Thursday, August 23, 2007

Crises of Faith

I had been at a loss as to what my posts should focus on next, until a friend of mine had kindly e-mailed to me an article on Mother Teresa this afternoon. Since I’ve had such a penchant for contemplative spirituality, I honestly never took the time to understand the spiritual factors that drive service-oriented religious persons. Partly due to both awe and ignorance, I always assumed that God gives a special kind of grace to those people so that their service to others is never deterred by feelings of spiritual dryness or emptiness. My misconceptions were certainly shattered after I read this thorough article on Mother Teresa’s lifelong spiritual struggles. Mother Teresa’s courage and perseverance in the face of stark spiritual depression only reconfirms the holiness of her life.
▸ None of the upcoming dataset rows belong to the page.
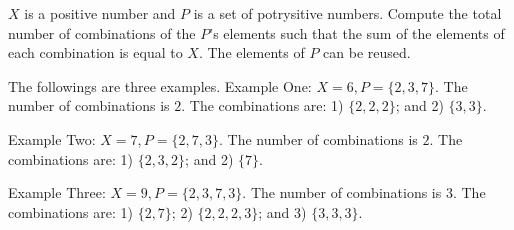 $X$ is a positive number and $P$ is a set of potrysitive numbers. 
Compute the total number of combinations of the $P$'s elements 
such that the sum of the elements of each combination is equal to $X$. 
The elements of $P$ can be reused.

The followings are three examples.
Example One: $X = 6, P = \{2, 3, 7\}$. 
The number of combinations is $2$. 
The combinations are: 1) $\{2,2,2\}$; and 2) $\{3,3\}$.

Example Two: $X = 7, P = \{2, 7, 3\}$. 
The number of combinations is $2$. 
The combinations are: 1) $\{2,3,2\}$; and 2) $\{7\}$.

Example Three: $X = 9, P = \{2, 3, 7, 3\}$. 
The number of combinations is $3$. 
The combinations are: 1) $\{2, 7\}$; 2) $\{2, 2, 2, 3\}$; and 3) $\{3, 3, 3\}$.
The testament of Mother Teresa’s struggles reassured me that spiritual dryness happens to very holy people. Many accounts of Saints’ lives completely ignore the spiritual emptiness that they might have experienced. Take the recent movie Therese, for example; it’s a very good movie, but it largely overlooks the depression that St. Therese went through during the last several years of her life. Because spiritual dryness of the saints is often overlooked, there is a tendency for us to blame ourselves when we begin to have such feelings. Nonetheless, it is important to understand that saints like Mother Teresa and many other holy people through the ages have experienced a complete lack of faith and a feeling that God was not working in their lives. Nonetheless, their perseverance and blind trust in God in spite of such doubts, fears, and depression helped them to grow in holiness.

As dark as the topic might be, it’s definitely helpful to hear accounts of how saints coped with their spiritual struggles. Hence, I will try to make several posts on the subject.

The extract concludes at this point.